Posted by JahL on March 9, 2001, at 16:56:55
In reply to Re: treatment resistant (or caused) depression » JahL, posted by steve on March 9, 2001, at 15:33:03
> > Are you a melancholic depressive (ie no appetite, no sleep and agitation) or an atypical one (ie sleeping all the time, overeating and feeling just tired.)
> > If you are the former, meds like nardil etc could very well be making things worse and not better.
> > The two different forms of depression have opposite symptoms and functional imaging studies have shown that in one form of depression some areas are underactivated and in the other one the same areas are overactivated.
> > This begs the question how the same medicine is good for both manifestations. The answer is that meds seem to cause structural changes to the brain that usually allow melancholics to lead a normal life, and at the same time cause other changes which give atypicals their oomph.

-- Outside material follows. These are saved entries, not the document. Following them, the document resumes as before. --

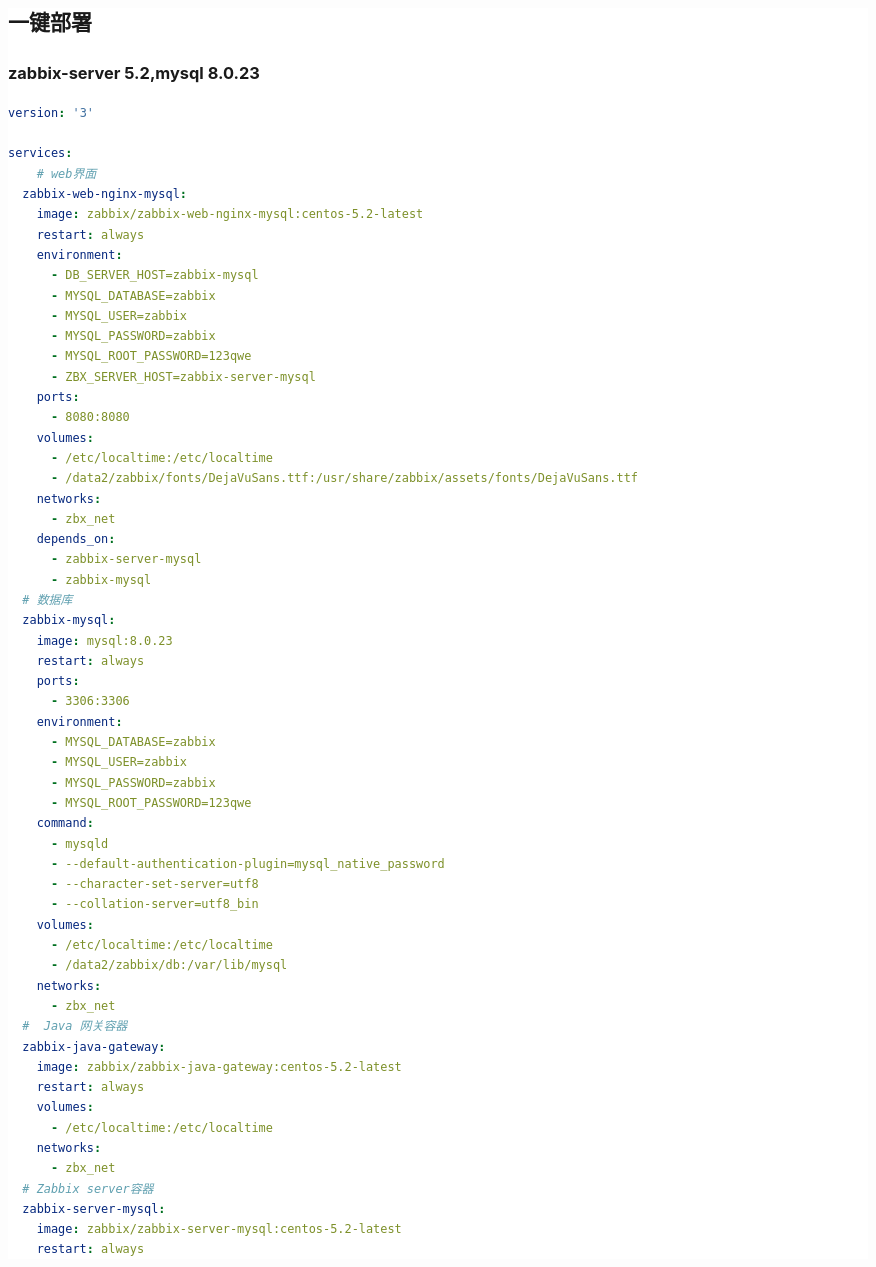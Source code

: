 

## 一键部署

### zabbix-server 5.2,mysql 8.0.23

```yaml
version: '3'

services:
	# web界面
  zabbix-web-nginx-mysql:
    image: zabbix/zabbix-web-nginx-mysql:centos-5.2-latest
    restart: always
    environment:
      - DB_SERVER_HOST=zabbix-mysql
      - MYSQL_DATABASE=zabbix
      - MYSQL_USER=zabbix
      - MYSQL_PASSWORD=zabbix
      - MYSQL_ROOT_PASSWORD=123qwe
      - ZBX_SERVER_HOST=zabbix-server-mysql
    ports:
      - 8080:8080
    volumes:
      - /etc/localtime:/etc/localtime
      - /data2/zabbix/fonts/DejaVuSans.ttf:/usr/share/zabbix/assets/fonts/DejaVuSans.ttf
    networks:
      - zbx_net
    depends_on:
      - zabbix-server-mysql
      - zabbix-mysql
  # 数据库
  zabbix-mysql:
    image: mysql:8.0.23
    restart: always
    ports:
      - 3306:3306
    environment:
      - MYSQL_DATABASE=zabbix
      - MYSQL_USER=zabbix
      - MYSQL_PASSWORD=zabbix
      - MYSQL_ROOT_PASSWORD=123qwe
    command:
      - mysqld
      - --default-authentication-plugin=mysql_native_password
      - --character-set-server=utf8
      - --collation-server=utf8_bin
    volumes:
      - /etc/localtime:/etc/localtime
      - /data2/zabbix/db:/var/lib/mysql
    networks:
      - zbx_net
  #  Java 网关容器
  zabbix-java-gateway:
    image: zabbix/zabbix-java-gateway:centos-5.2-latest
    restart: always
    volumes:
      - /etc/localtime:/etc/localtime
    networks:
      - zbx_net
  # Zabbix server容器
  zabbix-server-mysql:
    image: zabbix/zabbix-server-mysql:centos-5.2-latest
    restart: always
```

> > However, and I think this a terrible blot on psychiatry, which I consider the most corrupted part of medicine, some can't handle the energizing properties of the SSRIs, and actually do worse on them, as my Yale educated doctor told me. Dr. Cole at Harvard estimates that roughly one out of every two hundred depressives becomes severely agitated on the SSRIs, and I would wager that there are even more people who don't go nuts, but become more depressed on them. And of course most idiot shrinks, going purely by what they learn at the symposia sponsored by pharma companies, conclude that their patients are doing worse despite, and not because of, their medicines. This in turn leads them to add more medicines, making the sitation even worse. According to my doc, the best one can do for melancholics who worsen on ssris is to take them off SSRIs and go with lamotrigine monotherapy.Steve. On this one I am COMPLETELY in agreement with you (makes a change, huh?). I fit yr description of 'melancholic depressive' and found that the SSRIs, Nardil etc did indeed worsen my depression (pdocs insisted that ADs *couldn't* exacerbate depression-how ignorant can you get? Can you see why I've practically given up on them?), specifically by making me more agitated.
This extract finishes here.